All my life, I have had a passion for science, cooking, comfort, mindfulness, and community. In 2024, I started a new baking business called "From the Comfort of Home Cooking." I created this brand with the idea of possibly expanding it into a lifestyle brand, but I initially focused on selling commercial baked goods and seasonal catering. Everything was going well until I faced a serious challenge with allergens and mold.
Suddenly, I developed detrimental food allergies and chronic urticaria (hives). I became sensitive to gluten, dairy, salicylates, oxalates, and nickel, which forced me to restrict my diet to only fresh meat, eggs, rice, garlic, and onions. This situation sparked an intense period of research for me. Growing up in a healthy household, I already had some knowledge about nutrition and exercise, and I regularly prepared most of my own meals. However, my deep dive into food composition revealed so much about histamines, salicylates, oxalates, pseudo-allergens, and various spices that I had never been aware of before. It was fascinating, and I grasped the concepts fairly quickly.

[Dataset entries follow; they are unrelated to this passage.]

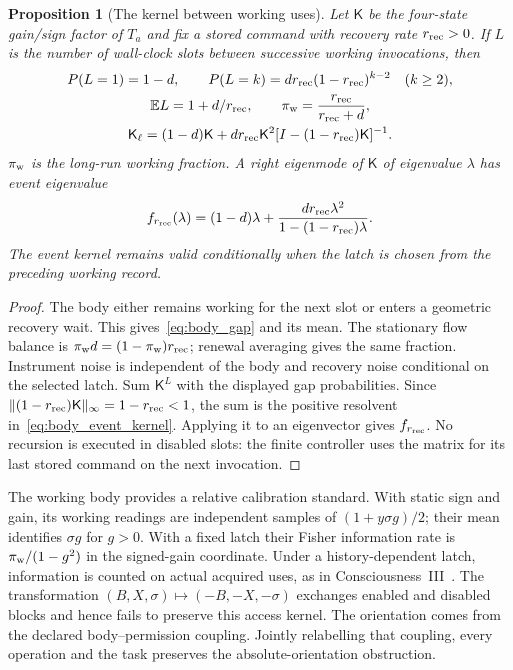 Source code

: \documentclass[12pt]{article}
\newtheorem{proposition}[theorem]{Proposition}
\theoremstyle{definition}
\newcommand{\E}{\mathbb E}
\begin{document}
\begin{proposition}[The kernel between working uses]
\label{prop:body_event}
Let $\mathsf K$ be the four-state gain/sign factor of $T_a$ and fix a stored command with recovery rate $r_{\rm rec}>0$. If $L$ is the number of wall-clock slots between successive working invocations, then
\begin{gather}
 P(L=1)=1-d,\qquad
 P(L=k)=d r_{\rm rec}(1-r_{\rm rec})^{k-2}\quad(k\ge2),
 \label{eq:body_gap}\\
 \E L=1+d/r_{\rm rec},\qquad
 \pi_{\rm w}=\frac{r_{\rm rec}}{r_{\rm rec}+d},
 \label{eq:working_fraction}\\
 \mathsf K_\ell=(1-d)\mathsf K+
 d r_{\rm rec}\mathsf K^2[I-(1-r_{\rm rec})\mathsf K]^{-1}.
 \label{eq:body_event_kernel}
\end{gather}
$\pi_{\rm w}$ is the long-run working fraction. A right eigenmode of $\mathsf K$ of eigenvalue $\lambda$ has event eigenvalue
\[
 f_{r_{\rm rec}}(\lambda)=(1-d)\lambda+
 \frac{d r_{\rm rec}\lambda^2}{1-(1-r_{\rm rec})\lambda}.
\]
The event kernel remains valid conditionally when the latch is chosen from the preceding working record.
\end{proposition}
\begin{proof}
The body either remains working for the next slot or enters a geometric recovery wait. This gives~\eqref{eq:body_gap} and its mean. The stationary flow balance is $\pi_{\rm w}d=(1-\pi_{\rm w})r_{\rm rec}$; renewal averaging gives the same fraction. Instrument noise is independent of the body and recovery noise conditional on the selected latch. Sum $\mathsf K^L$ with the displayed gap probabilities. Since $\|(1-r_{\rm rec})\mathsf K\|_\infty=1-r_{\rm rec}<1$, the sum is the positive resolvent in~\eqref{eq:body_event_kernel}. Applying it to an eigenvector gives $f_{r_{\rm rec}}$. No recursion is executed in disabled slots: the finite controller uses the matrix for its last stored command on the next invocation.
\end{proof}

The working body provides a relative calibration standard. With static sign and gain, its working readings are independent samples of $(1+y\sigma g)/2$; their mean identifies $\sigma g$ for $g>0$. With a fixed latch their Fisher information rate is $\pi_{\rm w}/(1-g^2)$ in the signed-gain coordinate. Under a history-dependent latch, information is counted on actual acquired uses, as in Consciousness~III~\cite{Liu2026CIII}. The transformation $(B,X,\sigma)\mapsto(-B,-X,-\sigma)$ exchanges enabled and disabled blocks and hence fails to preserve this access kernel. The orientation comes from the declared body--permission coupling. Jointly relabelling that coupling, every operation and the task preserves the absolute-orientation obstruction.
\end{document}
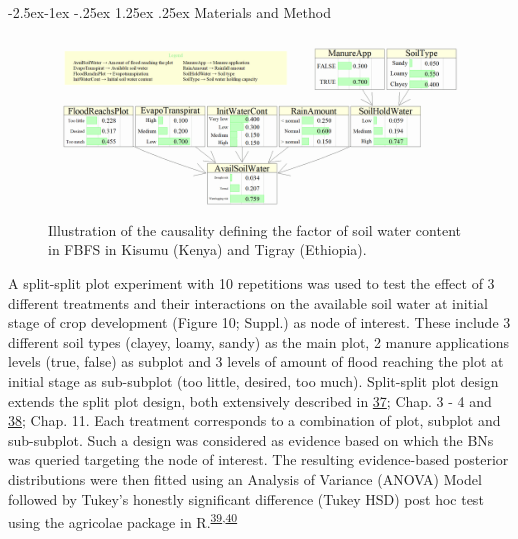 \documentclass[12pt,oneside]{article}
\makeatletter
\renewcommand\paragraph{\@startsection{paragraph}{4}{\z@}%
            {-2.5ex\@plus -1ex \@minus -.25ex}%
            {1.25ex \@plus .25ex}%
            {\normalfont\normalsize\bfseries}}
\makeatother
\begin{document}
\hypertarget{IV212}{%
\paragraph{Materials and Method}\label{IV212}}

\begin{figure}[!htbp]

{\centering \includegraphics[width=1\linewidth,]{figures/Modelling_FBFS_Avail_soil_water} 

}

\caption{Illustration of the causality defining the factor of soil water content in FBFS in Kisumu (Kenya) and Tigray (Ethiopia).}\label{fig:fig5}
\end{figure}

A split-split plot experiment with 10 repetitions was used to test the effect of 3 different treatments and their interactions on the available soil water at initial stage of crop development (Figure 10; Suppl.) as node of interest. These include 3 different soil types (clayey, loamy, sandy) as the main plot, 2 manure applications levels (true, false) as subplot and 3 levels of amount of flood reaching the plot at initial stage as sub-subplot (too little, desired, too much). Split-split plot design extends the split plot design, both extensively described in \protect\hyperlink{ref-Gomez_and_Gomez_1984}{37}; Chap. 3 - 4 and \protect\hyperlink{ref-Panse_and_Sukhatme_1957}{38}; Chap. 11. Each treatment corresponds to a combination of plot, subplot and sub-subplot. Such a design was considered as evidence based on which the BNs was queried targeting the node of interest. The resulting evidence-based posterior distributions were then fitted using an Analysis of Variance (ANOVA) Model followed by Tukey's honestly significant difference (Tukey HSD) post hoc test using the agricolae package in R.\textsuperscript{\protect\hyperlink{ref-DeMendiburu_2016}{39},\protect\hyperlink{ref-RCoreTeam_2018}{40}}
\end{document}

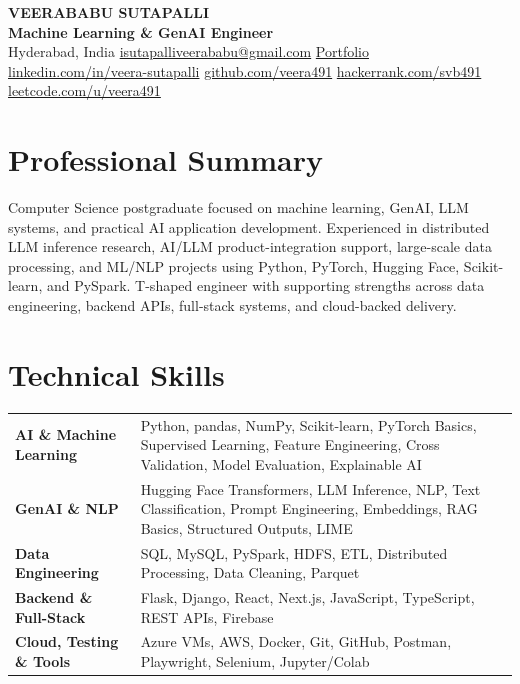 \documentclass[10pt,a4paper]{article}
\begin{document}
\begin{center}
    {\LARGE \textbf{VEERABABU SUTAPALLI}}\\[6pt]
    {\normalsize \textbf{Machine Learning \& GenAI Engineer}}\\[3pt]
    Hyderabad, India \textbar{}
    \href{mailto:isutapalliveerababu@gmail.com}{isutapalliveerababu@gmail.com} \textbar{}
    \href{https://veerababu-sutapalli-portfolio.vercel.app/}{Portfolio}\\[2pt]
    \href{https://www.linkedin.com/in/veera-sutapalli}{linkedin.com/in/veera-sutapalli} \textbar{}
    \href{https://github.com/veera491}{github.com/veera491} \textbar{}
    \href{https://www.hackerrank.com/svb491}{hackerrank.com/svb491} \textbar{}
    \href{https://leetcode.com/u/veera491/}{leetcode.com/u/veera491}
\end{center}

\vspace{-6pt}

\section{Professional Summary}
Computer Science postgraduate focused on machine learning, GenAI, LLM systems, and practical AI application development. Experienced in distributed LLM inference research, AI/LLM product-integration support, large-scale data processing, and ML/NLP projects using Python, PyTorch, Hugging Face, Scikit-learn, and PySpark. T-shaped engineer with supporting strengths across data engineering, backend APIs, full-stack systems, and cloud-backed delivery.

\section{Technical Skills}
\begin{tabularx}{\textwidth}{>{\bfseries}p{3.6cm} X}
AI \& Machine Learning & Python, pandas, NumPy, Scikit-learn, PyTorch Basics, Supervised Learning, Feature Engineering, Cross Validation, Model Evaluation, Explainable AI \\
GenAI \& NLP & Hugging Face Transformers, LLM Inference, NLP, Text Classification, Prompt Engineering, Embeddings, RAG Basics, Structured Outputs, LIME \\
Data Engineering & SQL, MySQL, PySpark, HDFS, ETL, Distributed Processing, Data Cleaning, Parquet \\
Backend \& Full-Stack & Flask, Django, React, Next.js, JavaScript, TypeScript, REST APIs, Firebase \\
Cloud, Testing \& Tools & Azure VMs, AWS, Docker, Git, GitHub, Postman, Playwright, Selenium, Jupyter/Colab \\
\end{tabularx}
\end{document}
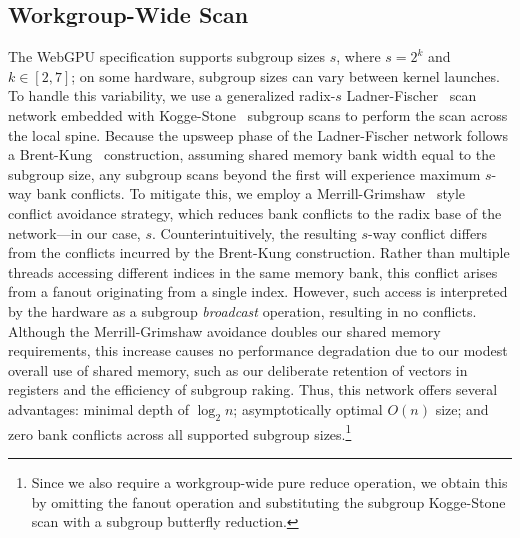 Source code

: \documentclass[sigconf]{acmart}
\begin{document}
\subsection{Workgroup-Wide Scan}
The WebGPU specification supports subgroup sizes $s$, where $s = 2^k$ and $k \in [2, 7]$; on some hardware, subgroup sizes can vary between kernel launches. To handle this variability, we use a generalized radix-$s$ Ladner-Fischer~\cite{10.1145/322217.322232} scan network embedded with Kogge-Stone~\cite{5009159} subgroup scans to perform the scan across the local spine. Because the upsweep phase of the Ladner-Fischer network follows a Brent-Kung~\cite{1675982} construction, assuming shared memory bank width equal to the subgroup size, any subgroup scans beyond the first will experience maximum $s$-way bank conflicts. To mitigate this, we employ a Merrill-Grimshaw~\cite[Section 3.3.5]{Merrill2009} style conflict avoidance strategy, which reduces bank conflicts to the radix base of the network—in our case, $s$. Counterintuitively, the resulting $s$-way conflict differs from the conflicts incurred by the Brent-Kung construction. Rather than multiple threads accessing different indices in the same memory bank, this conflict arises from a fanout originating from a single index. However, such access is interpreted by the hardware as a subgroup \emph{broadcast} operation, resulting in no conflicts. Although the Merrill-Grimshaw avoidance doubles our shared memory requirements, this increase causes no performance degradation due to our modest overall use of shared memory, such as our deliberate retention of vectors in registers and the efficiency of subgroup raking. Thus, this network offers several advantages: minimal depth of $\log_2 n$; asymptotically optimal $O(n)$ size; and zero bank conflicts across all supported subgroup sizes.\footnote{Since we also require a workgroup-wide pure reduce operation, we obtain this by omitting the fanout operation and substituting the subgroup Kogge-Stone scan with a subgroup butterfly reduction.}
\end{document}
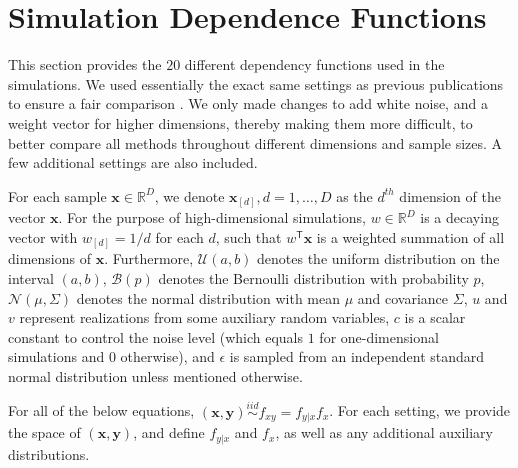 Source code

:\documentclass[11pt]{article}
\providecommand{\mb}[1]{\boldsymbol{#1}}
\providecommand{\mc}[1]{\mathcal{#1}}
\newcommand{\Real}{\mathbb{R}}
\newcommand{\T}{^{\ensuremath{\mathsf{T}}}}           %
\newcommand{\mbx}{\ensuremath{\mb{x}}}
\begin{document}
\clearpage

\section{Simulation Dependence Functions}
\label{appen:function}

This section provides the $20$ different dependency functions used in the simulations.  We used essentially the exact same settings as previous publications to ensure a fair comparison \cite{SzekelyRizzoBakirov2007, SimonTibshirani2012, SimonTibshirani2012, GorfineHellerHeller2012}.  We only made changes to add white noise, and a weight vector for higher dimensions, thereby making them more difficult, to better compare all methods throughout different dimensions and sample sizes. A few additional settings are also included.

For each sample $\mb{x} \in \Real^{D}$, we denote $\mb{x}_{[d]}, d=1,\ldots,D$ as the $d^{th}$ dimension of the vector \mbx. For the purpose of high-dimensional simulations, $w \in \Real^{D}$ is a decaying vector with $w_{[d]}=1/d$ for each $d$, such that $w\T \mb{x}$ is a 
weighted summation of all dimensions of \mbx. %
Furthermore, $\mc{U}(a,b)$ denotes the uniform distribution on the interval $(a,b)$, $\mc{B}(p)$ denotes the Bernoulli distribution with probability $p$, $\mc{N}(\mu,{\Sigma})$ denotes the normal distribution with mean ${\mu}$ and covariance ${\Sigma}$, 
$u$ and $v$ represent realizations from some auxiliary random variables, $c$ is a scalar constant to control the noise level (which equals $1$ for one-dimensional simulations and $0$ otherwise), and $\epsilon$ is sampled from an independent standard normal distribution unless mentioned otherwise.

For all of the below equations, $(\mb{x},\mb{y}) \overset{iid}{\sim} f_{xy} = f_{y|x} f_x$. For each setting, we provide the space of $(\mb{x},\mb{y})$, and define $f_{y|x}$ and $f_x$, as well as any additional auxiliary distributions.
\end{document}
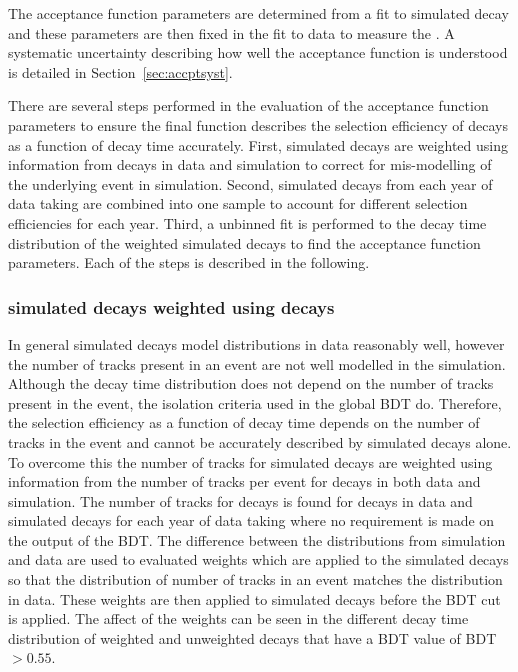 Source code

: The acceptance function parameters are determined from a fit to simulated decay and these parameters are then fixed in the fit to data to measure the \el. A systematic uncertainty describing how well the acceptance function is understood is detailed in Section~\ref{sec:accptsyst}.

There are several steps performed in the evaluation of the acceptance function parameters to ensure the final function describes the selection efficiency of \bsmumu decays as a function of decay time accurately.
First, simulated \bsmumu decays are weighted using information from \bdkpi decays in data and simulation to correct for mis-modelling of the underlying event in simulation. Second, simulated \bsmumu decays from each year of data taking are combined into one sample to account for different selection efficiencies for each year. Third, a unbinned \ml fit is performed to the decay time distribution of the weighted simulated decays to find the acceptance function parameters. Each of the steps is described in the following.


\subsubsection*{\boldmath{\bsmumu} simulated decays weighted using \boldmath{\bdkpi} decays}


In general simulated decays model distributions in data reasonably well, however the number of tracks present in an event are not well modelled in the simulation. %
Although the \bsmumu decay time distribution does not depend on the number of tracks present in the event, the isolation criteria used in the global BDT do. Therefore, the selection efficiency as a function of decay time depends on the number of tracks in the event and cannot be accurately described by simulated decays alone. To overcome this the number of tracks for simulated \bsmumu decays are weighted using information from the number of tracks per event for \bdkpi decays in both data and simulation. The number of tracks for \bdkpi decays is found for decays in data and simulated decays for each year of data taking where no requirement is made on the output of the BDT. The difference between the distributions from simulation and data are used to evaluated weights which are applied to the simulated decays so that the distribution of number of tracks in an event matches the distribution in data. These weights are then applied to simulated \bsmumu decays before the BDT cut is applied. The affect of the weights can be seen in the different decay time distribution of weighted and unweighted decays that have a BDT value of BDT $>0.55$.

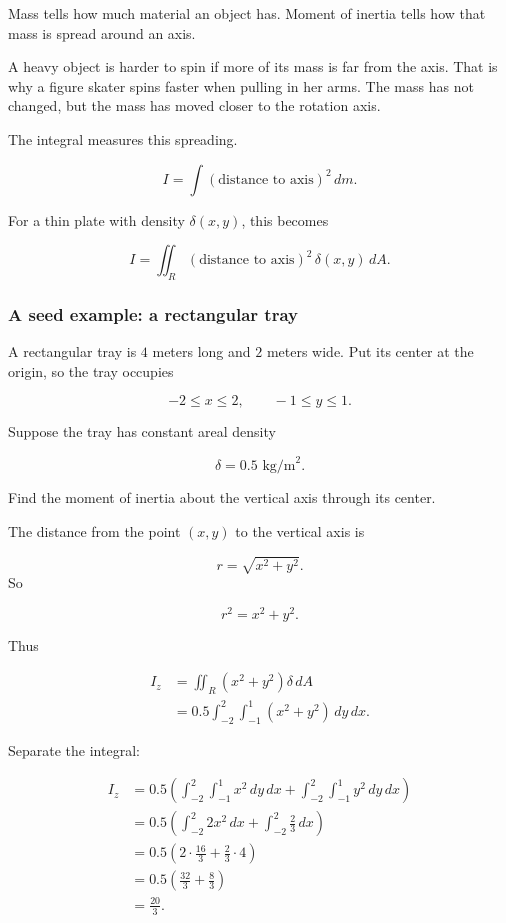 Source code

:Mass tells how much material an object has.  Moment of inertia tells how that mass is
spread around an axis.

A heavy object is harder to spin if more of its mass is far from the axis.  That is why a
figure skater spins faster when pulling in her arms.  The mass has not changed, but the
mass has moved closer to the rotation axis.

The integral measures this spreading.

\[
\boxed{
    I=\int (\text{distance to axis})^2\,dm.
}
\]

For a thin plate with density \(\delta(x,y)\), this becomes

\[
\boxed{
    I=\iint_R (\text{distance to axis})^2\,\delta(x,y)\,dA.
}
\]

\subsubsection*{A seed example: a rectangular tray}

A rectangular tray is \(4\) meters long and \(2\) meters wide.  Put its center at the
origin, so the tray occupies

\[
    -2\le x\le2,
    \qquad
    -1\le y\le1.
\]

Suppose the tray has constant areal density

\[
    \delta=0.5\text{ kg/m}^2.
\]

Find the moment of inertia about the vertical axis through its center.

The distance from the point \((x,y)\) to the vertical axis is

\[
    r=\sqrt{x^2+y^2}.
\]
So

\[
    r^2=x^2+y^2.
\]

Thus

\[
\begin{aligned}
I_z
&=
\iint_R (x^2+y^2)\delta\,dA\\
&=
0.5\int_{-2}^{2}\int_{-1}^{1}(x^2+y^2)\,dy\,dx.
\end{aligned}
\]

Separate the integral:

\[
\begin{aligned}
I_z
&=
0.5\left(
\int_{-2}^{2}\int_{-1}^{1}x^2\,dy\,dx
+
\int_{-2}^{2}\int_{-1}^{1}y^2\,dy\,dx
\right)\\
&=
0.5\left(
\int_{-2}^{2}2x^2\,dx
+
\int_{-2}^{2}\frac{2}{3}\,dx
\right)\\
&=
0.5\left(
2\cdot\frac{16}{3}
+
\frac{2}{3}\cdot4
\right)\\
&=
0.5\left(
\frac{32}{3}+\frac{8}{3}
\right)\\
&=
\frac{20}{3}.
\end{aligned}
\]

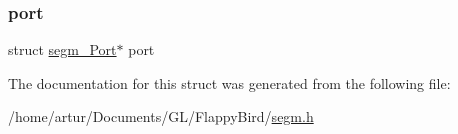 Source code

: \mbox{\label{structsegm___pin_a32bf9b7b4087810656144bd9bd1114bb}} 
\subsubsection{\texorpdfstring{port}{port}}
{\footnotesize\ttfamily struct \mbox{\hyperlink{structsegm___port}{segm\+\_\+\+Port}}$\ast$ port}



The documentation for this struct was generated from the following file\+:\begin{DoxyCompactItemize}
\item 
/home/artur/\+Documents/\+G\+L/\+Flappy\+Bird/\mbox{\hyperlink{segm_8h}{segm.\+h}}\end{DoxyCompactItemize}
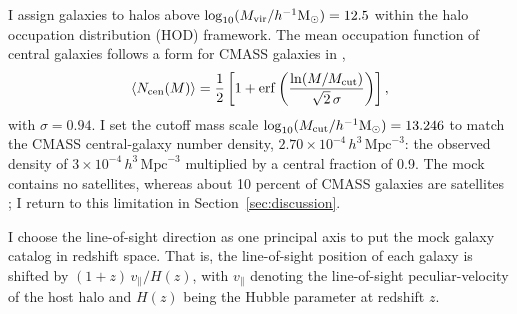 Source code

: \documentclass[11pt,letterpaper]{article}
\begin{document}
I assign galaxies to halos above $\log_{10}(M_{\rm vir}/h^{-1}\mathrm{M}_{\odot})=12.5$ within the halo occupation distribution (HOD) framework. 
The mean occupation function of central galaxies follows a form for CMASS galaxies in \citet{White2011},
\begin{equation}
  \langle N_{\rm cen}(M)\rangle = \frac{1}{2}\left[1+\mathrm{erf}
  \left(\frac{\ln(M/M_{\rm cut})}{\sqrt{2}\,\sigma}\right)\right],
  \label{eq:hod}
\end{equation}
with $\sigma=0.94$. I set the cutoff mass scale $\log_{10}(M_{\rm cut}/h^{-1}\mathrm{M}_{\odot})=13.246$ to match the CMASS central-galaxy number density,
$2.70\times10^{-4}\,h^{3}\,\mathrm{Mpc}^{-3}$: the observed density of
$3\times10^{-4}\,h^{3}\,\mathrm{Mpc}^{-3}$ multiplied by a central fraction
of 0.9.
The mock contains no satellites, whereas about 10 percent of
CMASS galaxies are satellites \citep{White2011}; I return to this limitation
in Section~\ref{sec:discussion}. 

I choose the line-of-sight direction as one principal axis to put the mock galaxy catalog in redshift space. That is, the line-of-sight position of each galaxy is shifted by $(1+z)\,v_{\parallel}/H(z)$, with $v_{\parallel}$ denoting the line-of-sight peculiar-velocity of the host halo and $H(z)$ being the Hubble parameter at redshift $z$. 
\end{document}
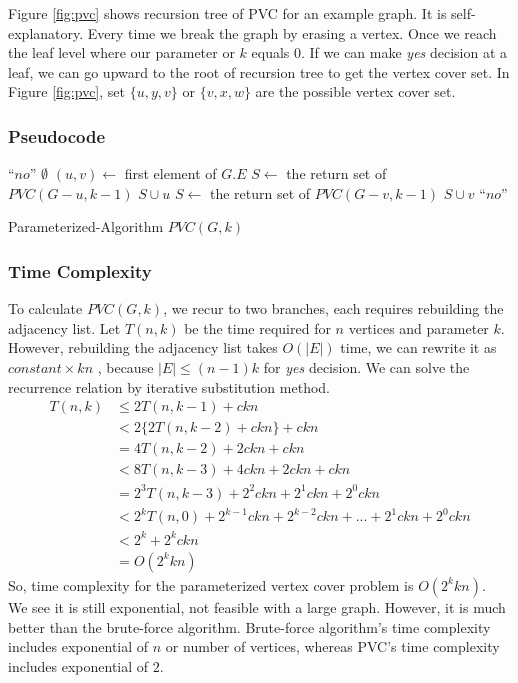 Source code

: \documentclass[12pt, a4paper]{article}
\begin{document}
	Figure \ref{fig:pvc} shows recursion tree of PVC for an example graph. It is self-explanatory. Every time we break the graph by erasing a vertex. Once we reach the leaf level where our parameter or $k$ equals 0. If we can make \textit{yes} decision at a leaf, we can go upward to the root of recursion tree to get the vertex cover set. In Figure \ref{fig:pvc}, set $\{u, y, v\}$ or $\{v,x,w\}$ are the possible vertex cover set.
	\subsubsection{Pseudocode}
	\begin{algorithm}[H]
		\SetAlgoLined
		\DontPrintSemicolon
		{
			\Return “$no$”
		}
		{
			\Return $\emptyset$
		}
		$(u,v) \gets $ first element of $G.E$\; 
		{
			$S \gets $ the return set of  $PVC(G-u,k-1)$\;
			\Return $S \cup u$
		}
		{
			$S \gets $ the return set of  $PVC(G-v,k-1)$\;
			\Return $S \cup v$
		}
		\Return “$no$”\;
		\caption{Parameterized-Algorithm $PVC(G, k)$}
	\end{algorithm}
	
	\subsubsection{Time Complexity}
	To calculate $PVC(G,k)$, we recur to two branches, each requires rebuilding the adjacency list. Let $T(n,k)$ be the time required for $n$ vertices and parameter $k$. However, rebuilding the adjacency list takes $O(|E|)$ time, we can rewrite it as $constant \times kn$ , because $|E|\leq(n-1)k$ for \textit{yes} decision. We can solve the recurrence relation by iterative substitution method.
	\begin{align*}
		T(n,k) &\leq 2 T(n,k-1) + ckn \\
		&< 2\{2 T(n,k-2)+ckn\} +ckn \\
		&= 4 T(n,k-2) + 2 ckn + ckn \\
		&< 8 T(n,k-3) + 4 ckn + 2 ckn + ckn \\
		&= 2^3 T(n,k-3) + 2^2 ckn + 2^1 ckn + 2^0 ckn \\
		&< 2^k T(n,0) + 2^{k-1} ckn + 2^{k-2} ckn + ... +2^1 ckn + 2^0 ckn\\
		&< 2^k + 2^k ckn \\
		&= O(2^kkn)
	\end{align*}
	So, time complexity for the parameterized vertex cover problem is $O(2^kkn)$. \\
	We see it is still exponential, not feasible with a large graph. However, it is much better than the brute-force algorithm. Brute-force algorithm's time complexity includes exponential of $n$ or number of vertices, whereas PVC's time complexity includes exponential of $2$.
	\pagebreak
\end{document}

After visiting an ENT specialist for allergy testing, I discovered my sensitivities were worsened by mold and myotoxicity, which contributed to many of my symptoms. Currently, I am on the mend through cleaning, using binders, infrared sauna therapy, and maintaining a limited diet. I would like to share everything I have learned along the way regarding holistic treatment methods. Additionally, I aim to create an educational and supportive community where others can engage in discussions, offer support, and enhance their understanding of their mental and physical well-being to find peace and happiness.